Canucks Advent Calendar: 5 days to the Season Opener
This series of blog posts will look back on the highest highs of last season, and looks to get the Canucks faithful amped for the season to come!
5 days to get back to playing Canucks hockey. 5 days to get back to winning games.
Many Canucks fans are still stinging from the Game 7 loss in the Stanley Cup Final, but along the way to the final, there were a number of memorable moments and games. Ask fans what their favourite moment was, and chances are they will tell you about Alexandre Burrows OT winner in Game 7 against the Blackhawks, or maybe Ryan Kesler splitting the Nashville defence to score.
Today’s memory isn’t a series winner, or a first ever goal, and it didn’t happen in OT – but it was still very important. On May 22, 2011, Sami Salo had a clutch game to give his team a 3-1 series lead.
Sami Salo’s 2010-2011 season didn’t start off very well. As usual, Salo’s latest injury was bizarre, and kept him from joining the Canucks at the start of the season.

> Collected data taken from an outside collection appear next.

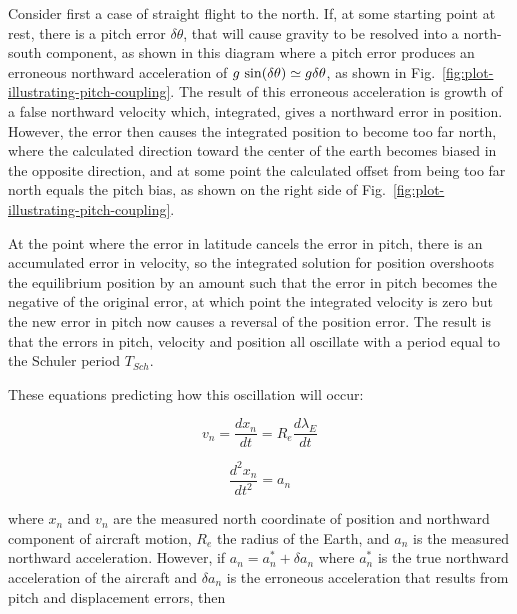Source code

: \documentclass[12pt,twoside,english]{article}\usepackage[]{graphicx}\usepackage[]{color}
\begin{document}
Consider first a case of straight flight to the north. If, at some starting point at rest, there is a pitch error $\delta\theta$, that will cause gravity to be resolved into a north-south component, as shown in this diagram where a pitch error produces an erroneous northward acceleration of $g\thinspace\sin(\delta\theta)\simeq g\delta\theta$, as shown in Fig.~\ref{fig:plot-illustrating-pitch-coupling}.
The result of this erroneous acceleration is growth of a false northward velocity which, integrated, gives a northward error in position. However, the error then causes the integrated position to become too far north, where the calculated direction toward the center of the earth becomes biased in the opposite direction, and at some point the calculated offset from being too far north equals the pitch bias, as shown on the right side of Fig.~\ref{fig:plot-illustrating-pitch-coupling}.

At the point where the error in latitude cancels the error in pitch, there is an accumulated error in velocity, so the integrated solution for position overshoots the equilibrium position by an amount such that the error in pitch becomes the negative of the original error, at which point the integrated velocity is zero but the new error in pitch now causes a reversal of the position error. The result is that the errors in pitch, velocity and position all oscillate with a period equal to the Schuler period $T_{Sch}$. 

These equations predicting how this oscillation will occur: 

\begin{equation}
v_{n}=\frac{dx_{n}}{dt}=R_{e}\frac{d\lambda_E}{dt}\label{eq:vn} 
\end{equation}


\begin{equation}
\frac{d^{2}x_{n}}{dt^{2}}=a_{n}\label{eq:an}
\end{equation}


where $x_{n}$ and $v_n$ are the measured north coordinate of position and
northward component of aircraft motion, $R_e$ the radius of the Earth, and $a_{n}$ is the measured northward acceleration. However, if $a_{n}=a_{n}^{*}+\delta a_{n}$ where $a_{n}^{*}$ is the true northward acceleration of the aircraft and $\delta a_{n}$ is the erroneous acceleration that results from pitch and displacement errors, then 
\end{document}
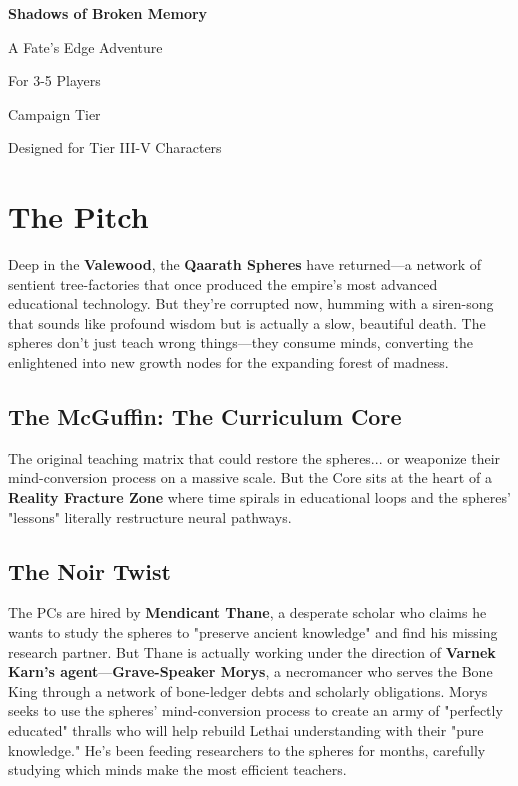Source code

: \documentclass[11pt,twoside]{book}
\begin{document}
\frontmatter
\begin{titlepage}
\centering
\vspace*{2cm}
{\Huge\bfseries Shadows of Broken Memory\par}
\vspace{1cm}
{\Large A Fate's Edge Adventure\par}
\vspace{2cm}
{\Large For 3-5 Players\par}
\vspace{1cm}
{\large Campaign Tier\par}
\vfill
{\large Designed for Tier III-V Characters\par}
\end{titlepage}

\tableofcontents
\newpage

\mainmatter

\chapter{The Pitch}

Deep in the \textbf{Valewood}, the \textbf{Qaarath Spheres} have returned---a network of sentient tree-factories that once produced the empire's most advanced educational technology. But they're corrupted now, humming with a siren-song that sounds like profound wisdom but is actually a slow, beautiful death. The spheres don't just teach wrong things---they consume minds, converting the enlightened into new growth nodes for the expanding forest of madness.

\section*{The McGuffin: The Curriculum Core}

The original teaching matrix that could restore the spheres... or weaponize their mind-conversion process on a massive scale. But the Core sits at the heart of a \textbf{Reality Fracture Zone} where time spirals in educational loops and the spheres' "lessons" literally restructure neural pathways.

\section*{The Noir Twist}

The PCs are hired by \textbf{Mendicant Thane}, a desperate scholar who claims he wants to study the spheres to "preserve ancient knowledge" and find his missing research partner. But Thane is actually working under the direction of \textbf{Varnek Karn's agent}---\textbf{Grave-Speaker Morys}, a necromancer who serves the Bone King through a network of bone-ledger debts and scholarly obligations. Morys seeks to use the spheres' mind-conversion process to create an army of "perfectly educated" thralls who will help rebuild Lethai understanding with their "pure knowledge." He's been feeding researchers to the spheres for months, carefully studying which minds make the most efficient teachers.
\end{document}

He suffered an Achilles’ injury playing floorball in Finland and would be out indefinitely.
Here’s an image to indicate exactly how crazy Salo’s time on the injured reserve has been (image courtesy of @NucksMisconduct):
Salo did not start playing until half-way through February, and he had a slow start. The playoffs came, and he played 6 games against the Blackhawks, and only 3 against the Predators.
Then came Game 4 against the Sharks. The Canucks had a 2-1 series lead heading into the game. Lose and they would be tied heading back to Vancouver. Win and they would hold a 3-1 stranglehold on the series.
Salo can play in any situation. He’s a dependable defender that can kill penalties, but he also has a heavy slapshot that can blow by goaltenders on the power play.
In a 2-minute span in the middle of the 2nd period, the Sharks ran into penalty trouble. The Canucks opened the scoring when Salo passes quickly around to the left boards for Ryan Kesler, who beat Antti Niemi with a hard slapshot.
Shortly after that, on another 2-man advantage, Salo hammers one by Niemi from the point.
And just 16 seconds after that goal, again on a 2-man advantage, Salo shows a slightly different look skating in from the point to fire a slapshot from high on the left face-off circle.
As if the first two goals weren’t shot hard enough, Salo really stepped into that one. The Canucks won that game 4-2, and went back to Vancouver with momentum back in their favour.
Sure the Canucks were on 5-on-3 powerplays for all of those goals, but it was nice to see the Canucks finally take advantage of those chances and score.
Hockey fans all around the NHL make fun of Salo’s injuries, but most fans wouldn’t mind having that heavy of a shot on their own team’s power play.